### What to produce
I'd like every entry returned exactly as it is, with the images left out.

START Records to process

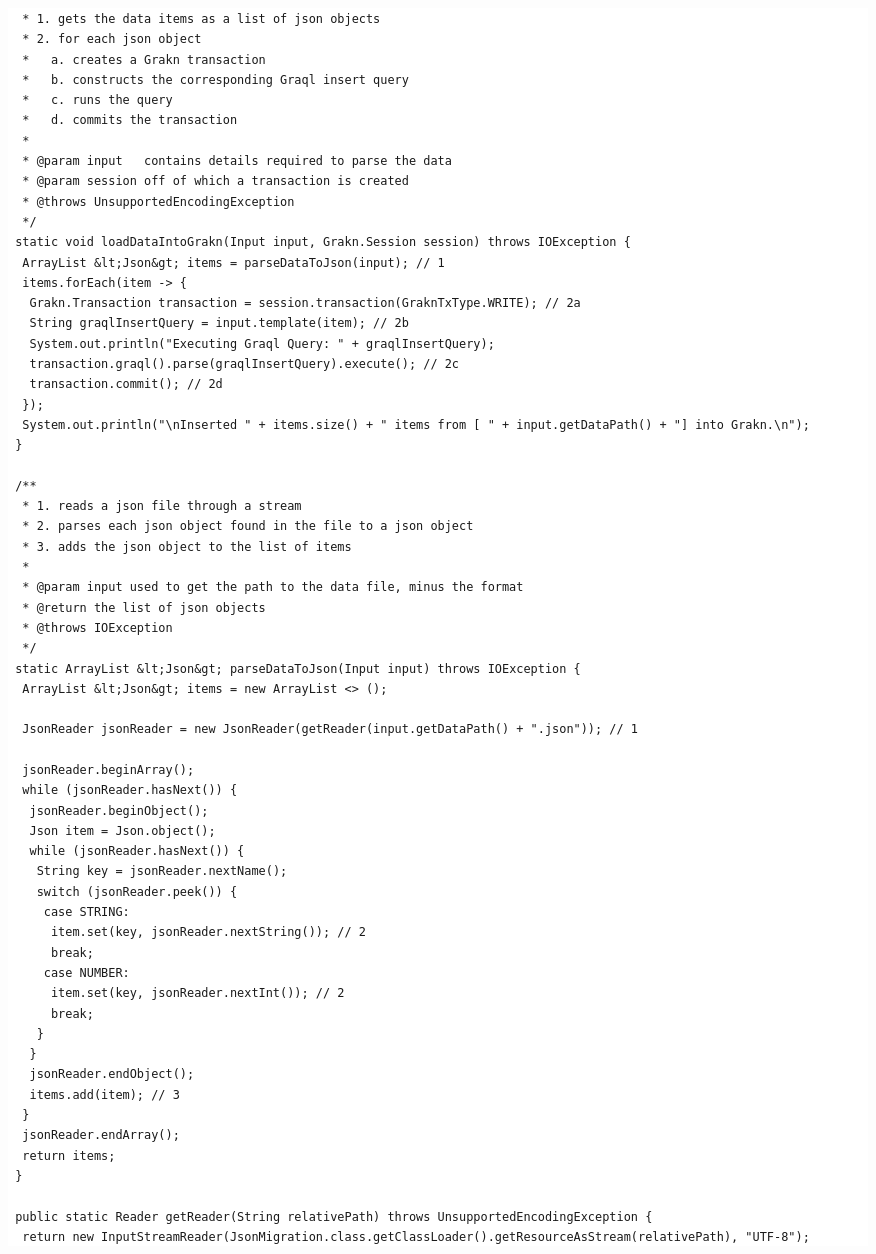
 ```lang-java
  * 1. gets the data items as a list of json objects
  * 2. for each json object
  *   a. creates a Grakn transaction
  *   b. constructs the corresponding Graql insert query
  *   c. runs the query
  *   d. commits the transaction
  *
  * @param input   contains details required to parse the data
  * @param session off of which a transaction is created
  * @throws UnsupportedEncodingException
  */
 static void loadDataIntoGrakn(Input input, Grakn.Session session) throws IOException {
  ArrayList &lt;Json&gt; items = parseDataToJson(input); // 1
  items.forEach(item -> {
   Grakn.Transaction transaction = session.transaction(GraknTxType.WRITE); // 2a
   String graqlInsertQuery = input.template(item); // 2b
   System.out.println("Executing Graql Query: " + graqlInsertQuery);
   transaction.graql().parse(graqlInsertQuery).execute(); // 2c
   transaction.commit(); // 2d
  });
  System.out.println("\nInserted " + items.size() + " items from [ " + input.getDataPath() + "] into Grakn.\n");
 }

 /**
  * 1. reads a json file through a stream
  * 2. parses each json object found in the file to a json object
  * 3. adds the json object to the list of items
  *
  * @param input used to get the path to the data file, minus the format
  * @return the list of json objects
  * @throws IOException
  */
 static ArrayList &lt;Json&gt; parseDataToJson(Input input) throws IOException {
  ArrayList &lt;Json&gt; items = new ArrayList <> ();

  JsonReader jsonReader = new JsonReader(getReader(input.getDataPath() + ".json")); // 1

  jsonReader.beginArray();
  while (jsonReader.hasNext()) {
   jsonReader.beginObject();
   Json item = Json.object();
   while (jsonReader.hasNext()) {
    String key = jsonReader.nextName();
    switch (jsonReader.peek()) {
     case STRING:
      item.set(key, jsonReader.nextString()); // 2
      break;
     case NUMBER:
      item.set(key, jsonReader.nextInt()); // 2
      break;
    }
   }
   jsonReader.endObject();
   items.add(item); // 3
  }
  jsonReader.endArray();
  return items;
 }

 public static Reader getReader(String relativePath) throws UnsupportedEncodingException {
  return new InputStreamReader(JsonMigration.class.getClassLoader().getResourceAsStream(relativePath), "UTF-8");
```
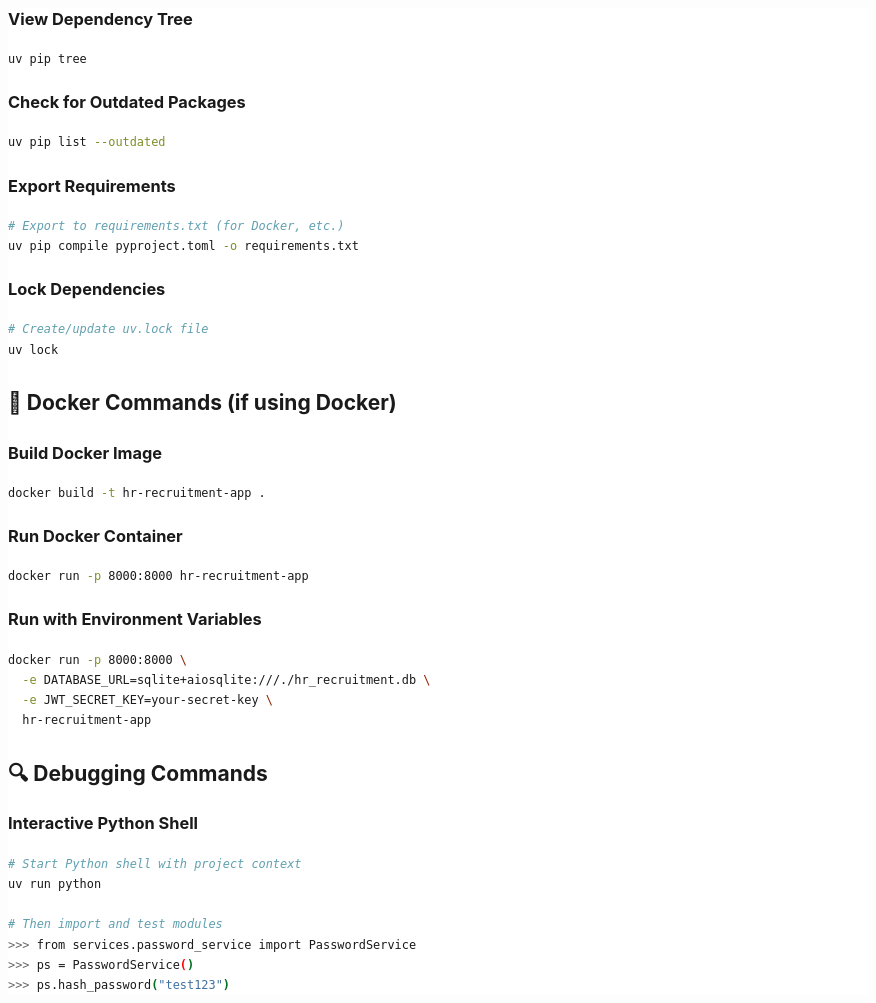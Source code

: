### View Dependency Tree
```bash
uv pip tree
```

### Check for Outdated Packages
```bash
uv pip list --outdated
```

### Export Requirements
```bash
# Export to requirements.txt (for Docker, etc.)
uv pip compile pyproject.toml -o requirements.txt
```

### Lock Dependencies
```bash
# Create/update uv.lock file
uv lock
```

## 🐳 Docker Commands (if using Docker)

### Build Docker Image
```bash
docker build -t hr-recruitment-app .
```

### Run Docker Container
```bash
docker run -p 8000:8000 hr-recruitment-app
```

### Run with Environment Variables
```bash
docker run -p 8000:8000 \
  -e DATABASE_URL=sqlite+aiosqlite:///./hr_recruitment.db \
  -e JWT_SECRET_KEY=your-secret-key \
  hr-recruitment-app
```

## 🔍 Debugging Commands

### Interactive Python Shell
```bash
# Start Python shell with project context
uv run python

# Then import and test modules
>>> from services.password_service import PasswordService
>>> ps = PasswordService()
>>> ps.hash_password("test123")
```
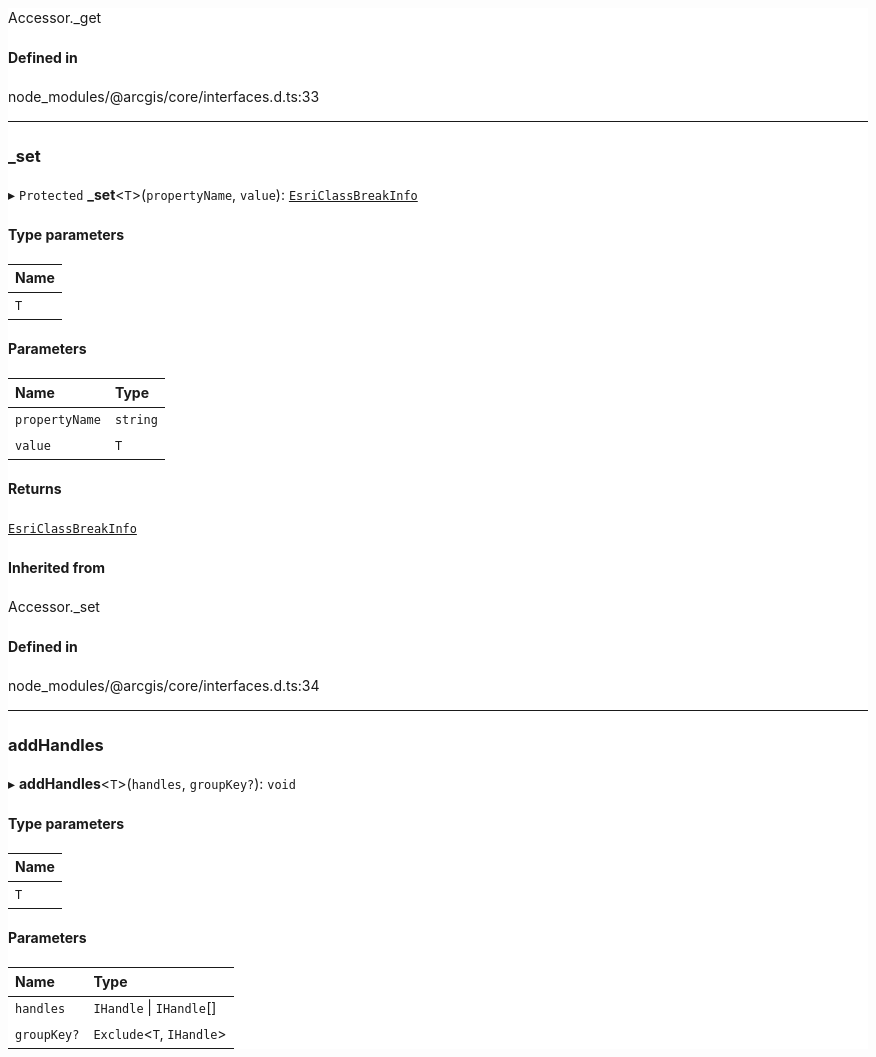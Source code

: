Accessor.\_get

#### Defined in

node_modules/@arcgis/core/interfaces.d.ts:33

___

### \_set

▸ `Protected` **_set**<`T`\>(`propertyName`, `value`): [`EsriClassBreakInfo`](geo_esri.EsriClassBreakInfo.md)

#### Type parameters

| Name |
| :------ |
| `T` |

#### Parameters

| Name | Type |
| :------ | :------ |
| `propertyName` | `string` |
| `value` | `T` |

#### Returns

[`EsriClassBreakInfo`](geo_esri.EsriClassBreakInfo.md)

#### Inherited from

Accessor.\_set

#### Defined in

node_modules/@arcgis/core/interfaces.d.ts:34

___

### addHandles

▸ **addHandles**<`T`\>(`handles`, `groupKey?`): `void`

#### Type parameters

| Name |
| :------ |
| `T` |

#### Parameters

| Name | Type |
| :------ | :------ |
| `handles` | `IHandle` \| `IHandle`[] |
| `groupKey?` | `Exclude`<`T`, `IHandle`\> |
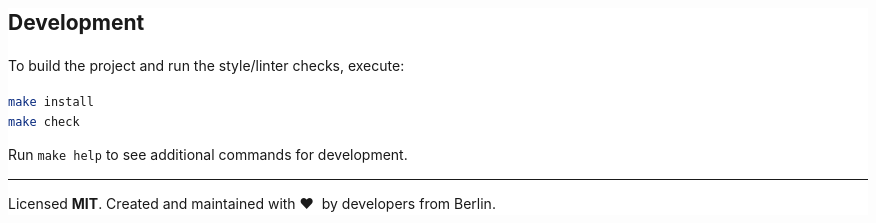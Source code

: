 ## Development

To build the project and run the style/linter checks, execute:

```bash
make install
make check
```

Run `make help` to see additional commands for development. 

---

Licensed **MIT**. Created and maintained with ❤️&nbsp; by developers from Berlin.
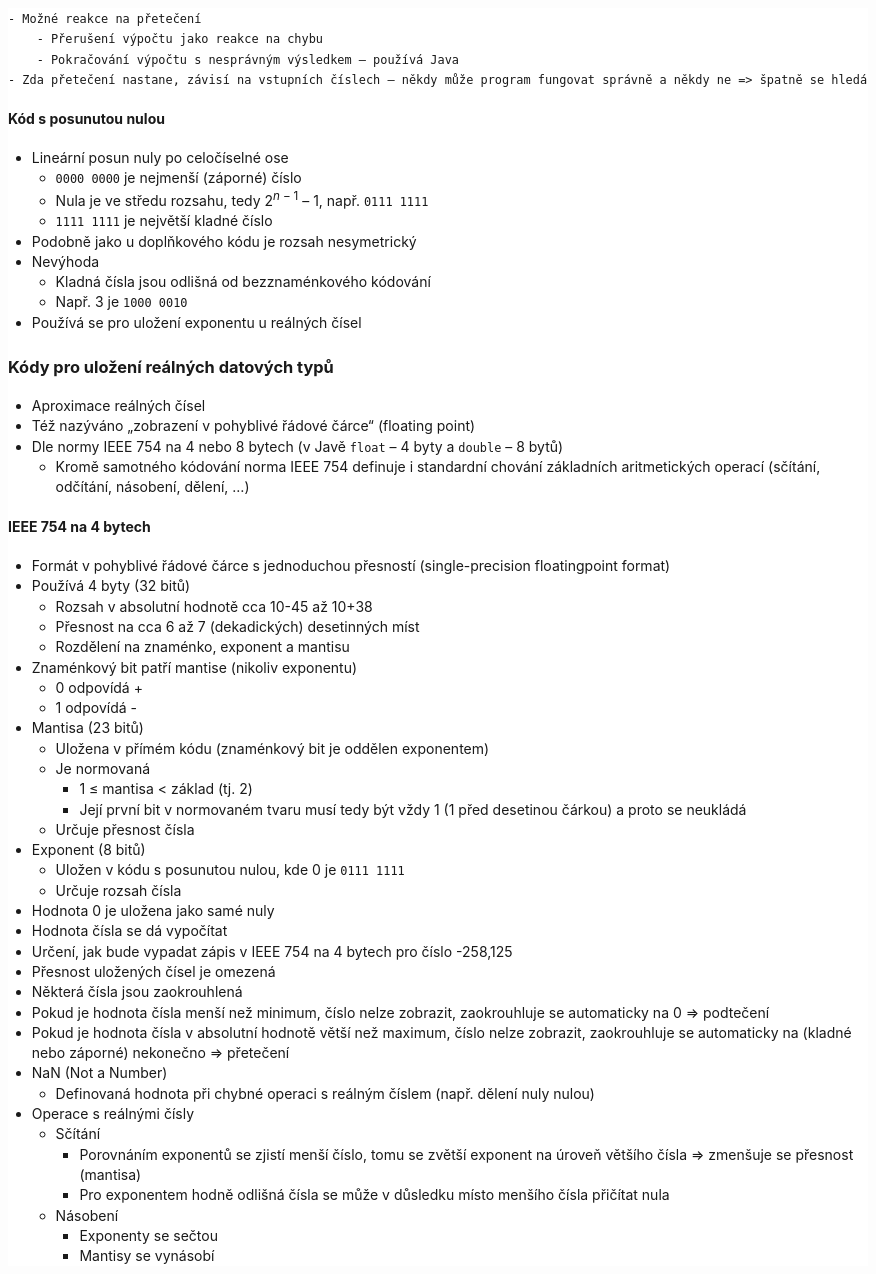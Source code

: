 	- Možné reakce na přetečení
		- Přerušení výpočtu jako reakce na chybu
		- Pokračování výpočtu s nesprávným výsledkem – používá Java
	- Zda přetečení nastane, závisí na vstupních číslech – někdy může program fungovat správně a někdy ne => špatně se hledá

#### Kód s posunutou nulou

- Lineární posun nuly po celočíselné ose
	- ```0000 0000``` je nejmenší (záporné) číslo
	- Nula je ve středu rozsahu, tedy $2^{n-1}$ – 1, např. ```0111 1111```
	- ```1111 1111``` je největší kladné číslo
- Podobně jako u doplňkového kódu je rozsah nesymetrický
- Nevýhoda
	- Kladná čísla jsou odlišná od bezznaménkového kódování
	- Např. 3 je ```1000 0010```
- Používá se pro uložení exponentu u reálných čísel

### Kódy pro uložení reálných datových typů

- Aproximace reálných čísel
- Též nazýváno „zobrazení v pohyblivé řádové čárce“ (floating point)
- Dle normy IEEE 754 na 4 nebo 8 bytech (v Javě ```float``` – 4 byty a ```double``` – 8 bytů)
	- Kromě samotného kódování norma IEEE 754 definuje i standardní chování základních aritmetických operací (sčítání, odčítání, násobení, dělení, …)

#### IEEE 754 na 4 bytech

- Formát v pohyblivé řádové čárce s jednoduchou přesností (single-precision floatingpoint format) 
- Používá 4 byty (32 bitů)
	- Rozsah v absolutní hodnotě cca 10-45 až 10+38
	- Přesnost na cca 6 až 7 (dekadických) desetinných míst
	- Rozdělení na znaménko, exponent a mantisu
- Znaménkový bit patří mantise (nikoliv exponentu)
	- 0 odpovídá +
	- 1 odpovídá -
- Mantisa (23 bitů)
	- Uložena v přímém kódu (znaménkový bit je oddělen exponentem)
	- Je normovaná
		- 1 ≤ mantisa < základ (tj. 2)
		- Její první bit v normovaném tvaru musí tedy být vždy 1 (1 před desetinou čárkou) a proto se neukládá
	- Určuje přesnost čísla
- Exponent (8 bitů) 
	- Uložen v kódu s posunutou nulou, kde 0 je ```0111 1111```
	- Určuje rozsah čísla
- Hodnota 0 je uložena jako samé nuly
- Hodnota čísla se dá vypočítat
- Určení, jak bude vypadat zápis v IEEE 754 na 4 bytech pro číslo -258,125
- Přesnost uložených čísel je omezená
- Některá čísla jsou zaokrouhlená
- Pokud je hodnota čísla menší než minimum, číslo nelze zobrazit, zaokrouhluje se automaticky na 0 => podtečení
- Pokud je hodnota čísla v absolutní hodnotě větší než maximum, číslo nelze zobrazit, zaokrouhluje se automaticky na (kladné nebo záporné) nekonečno => přetečení
- NaN (Not a Number)
	- Definovaná hodnota při chybné operaci s reálným číslem (např. dělení nuly nulou)
- Operace s reálnými čísly
	- Sčítání
		- Porovnáním exponentů se zjistí menší číslo, tomu se zvětší exponent na úroveň většího čísla => zmenšuje se přesnost (mantisa)
		- Pro exponentem hodně odlišná čísla se může v důsledku místo menšího čísla přičítat nula 
	- Násobení
		- Exponenty se sečtou
		- Mantisy se vynásobí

END Records to process

### Result of the task
 ```lang-java
  * 1. gets the data items as a list of json objects
  * 2. for each json object
  *   a. creates a Grakn transaction
  *   b. constructs the corresponding Graql insert query
  *   c. runs the query
  *   d. commits the transaction
  *
  * @param input   contains details required to parse the data
  * @param session off of which a transaction is created
  * @throws UnsupportedEncodingException
  */
 static void loadDataIntoGrakn(Input input, Grakn.Session session) throws IOException {
  ArrayList &lt;Json&gt; items = parseDataToJson(input); // 1
  items.forEach(item -> {
   Grakn.Transaction transaction = session.transaction(GraknTxType.WRITE); // 2a
   String graqlInsertQuery = input.template(item); // 2b
   System.out.println("Executing Graql Query: " + graqlInsertQuery);
   transaction.graql().parse(graqlInsertQuery).execute(); // 2c
   transaction.commit(); // 2d
  });
  System.out.println("\nInserted " + items.size() + " items from [ " + input.getDataPath() + "] into Grakn.\n");
 }

 /**
  * 1. reads a json file through a stream
  * 2. parses each json object found in the file to a json object
  * 3. adds the json object to the list of items
  *
  * @param input used to get the path to the data file, minus the format
  * @return the list of json objects
  * @throws IOException
  */
 static ArrayList &lt;Json&gt; parseDataToJson(Input input) throws IOException {
  ArrayList &lt;Json&gt; items = new ArrayList <> ();

  JsonReader jsonReader = new JsonReader(getReader(input.getDataPath() + ".json")); // 1

  jsonReader.beginArray();
  while (jsonReader.hasNext()) {
   jsonReader.beginObject();
   Json item = Json.object();
   while (jsonReader.hasNext()) {
    String key = jsonReader.nextName();
    switch (jsonReader.peek()) {
     case STRING:
      item.set(key, jsonReader.nextString()); // 2
      break;
     case NUMBER:
      item.set(key, jsonReader.nextInt()); // 2
      break;
    }
   }
   jsonReader.endObject();
   items.add(item); // 3
  }
  jsonReader.endArray();
  return items;
 }

 public static Reader getReader(String relativePath) throws UnsupportedEncodingException {
  return new InputStreamReader(JsonMigration.class.getClassLoader().getResourceAsStream(relativePath), "UTF-8");
```
Source code

:### View Dependency Tree
```bash
uv pip tree
```

### Check for Outdated Packages
```bash
uv pip list --outdated
```

### Export Requirements
```bash
# Export to requirements.txt (for Docker, etc.)
uv pip compile pyproject.toml -o requirements.txt
```

### Lock Dependencies
```bash
# Create/update uv.lock file
uv lock
```

## 🐳 Docker Commands (if using Docker)

### Build Docker Image
```bash
docker build -t hr-recruitment-app .
```

### Run Docker Container
```bash
docker run -p 8000:8000 hr-recruitment-app
```

### Run with Environment Variables
```bash
docker run -p 8000:8000 \
  -e DATABASE_URL=sqlite+aiosqlite:///./hr_recruitment.db \
  -e JWT_SECRET_KEY=your-secret-key \
  hr-recruitment-app
```

## 🔍 Debugging Commands

### Interactive Python Shell
```bash
# Start Python shell with project context
uv run python

# Then import and test modules
>>> from services.password_service import PasswordService
>>> ps = PasswordService()
>>> ps.hash_password("test123")
```
Source code

:Accessor.\_get

#### Defined in

node_modules/@arcgis/core/interfaces.d.ts:33

___

### \_set

▸ `Protected` **_set**<`T`\>(`propertyName`, `value`): [`EsriClassBreakInfo`](geo_esri.EsriClassBreakInfo.md)

#### Type parameters

| Name |
| :------ |
| `T` |

#### Parameters

| Name | Type |
| :------ | :------ |
| `propertyName` | `string` |
| `value` | `T` |

#### Returns

[`EsriClassBreakInfo`](geo_esri.EsriClassBreakInfo.md)

#### Inherited from

Accessor.\_set

#### Defined in

node_modules/@arcgis/core/interfaces.d.ts:34

___

### addHandles

▸ **addHandles**<`T`\>(`handles`, `groupKey?`): `void`

#### Type parameters

| Name |
| :------ |
| `T` |

#### Parameters

| Name | Type |
| :------ | :------ |
| `handles` | `IHandle` \| `IHandle`[] |
| `groupKey?` | `Exclude`<`T`, `IHandle`\> |
Source code

: ## Development

To build the project and run the style/linter checks, execute:

```bash
make install
make check
```

Run `make help` to see additional commands for development. 

---

Licensed **MIT**. Created and maintained with ❤️&nbsp; by developers from Berlin.
Source code

: 	- Možné reakce na přetečení
		- Přerušení výpočtu jako reakce na chybu
		- Pokračování výpočtu s nesprávným výsledkem – používá Java
	- Zda přetečení nastane, závisí na vstupních číslech – někdy může program fungovat správně a někdy ne => špatně se hledá

#### Kód s posunutou nulou

- Lineární posun nuly po celočíselné ose
	- ```0000 0000``` je nejmenší (záporné) číslo
	- Nula je ve středu rozsahu, tedy $2^{n-1}$ – 1, např. ```0111 1111```
	- ```1111 1111``` je největší kladné číslo
- Podobně jako u doplňkového kódu je rozsah nesymetrický
- Nevýhoda
	- Kladná čísla jsou odlišná od bezznaménkového kódování
	- Např. 3 je ```1000 0010```
- Používá se pro uložení exponentu u reálných čísel

### Kódy pro uložení reálných datových typů

- Aproximace reálných čísel
- Též nazýváno „zobrazení v pohyblivé řádové čárce“ (floating point)
- Dle normy IEEE 754 na 4 nebo 8 bytech (v Javě ```float``` – 4 byty a ```double``` – 8 bytů)
	- Kromě samotného kódování norma IEEE 754 definuje i standardní chování základních aritmetických operací (sčítání, odčítání, násobení, dělení, …)

#### IEEE 754 na 4 bytech

- Formát v pohyblivé řádové čárce s jednoduchou přesností (single-precision floatingpoint format) 
- Používá 4 byty (32 bitů)
	- Rozsah v absolutní hodnotě cca 10-45 až 10+38
	- Přesnost na cca 6 až 7 (dekadických) desetinných míst
	- Rozdělení na znaménko, exponent a mantisu
- Znaménkový bit patří mantise (nikoliv exponentu)
	- 0 odpovídá +
	- 1 odpovídá -
- Mantisa (23 bitů)
	- Uložena v přímém kódu (znaménkový bit je oddělen exponentem)
	- Je normovaná
		- 1 ≤ mantisa < základ (tj. 2)
		- Její první bit v normovaném tvaru musí tedy být vždy 1 (1 před desetinou čárkou) a proto se neukládá
	- Určuje přesnost čísla
- Exponent (8 bitů) 
	- Uložen v kódu s posunutou nulou, kde 0 je ```0111 1111```
	- Určuje rozsah čísla
- Hodnota 0 je uložena jako samé nuly
- Hodnota čísla se dá vypočítat
- Určení, jak bude vypadat zápis v IEEE 754 na 4 bytech pro číslo -258,125
- Přesnost uložených čísel je omezená
- Některá čísla jsou zaokrouhlená
- Pokud je hodnota čísla menší než minimum, číslo nelze zobrazit, zaokrouhluje se automaticky na 0 => podtečení
- Pokud je hodnota čísla v absolutní hodnotě větší než maximum, číslo nelze zobrazit, zaokrouhluje se automaticky na (kladné nebo záporné) nekonečno => přetečení
- NaN (Not a Number)
	- Definovaná hodnota při chybné operaci s reálným číslem (např. dělení nuly nulou)
- Operace s reálnými čísly
	- Sčítání
		- Porovnáním exponentů se zjistí menší číslo, tomu se zvětší exponent na úroveň většího čísla => zmenšuje se přesnost (mantisa)
		- Pro exponentem hodně odlišná čísla se může v důsledku místo menšího čísla přičítat nula 
	- Násobení
		- Exponenty se sečtou
		- Mantisy se vynásobí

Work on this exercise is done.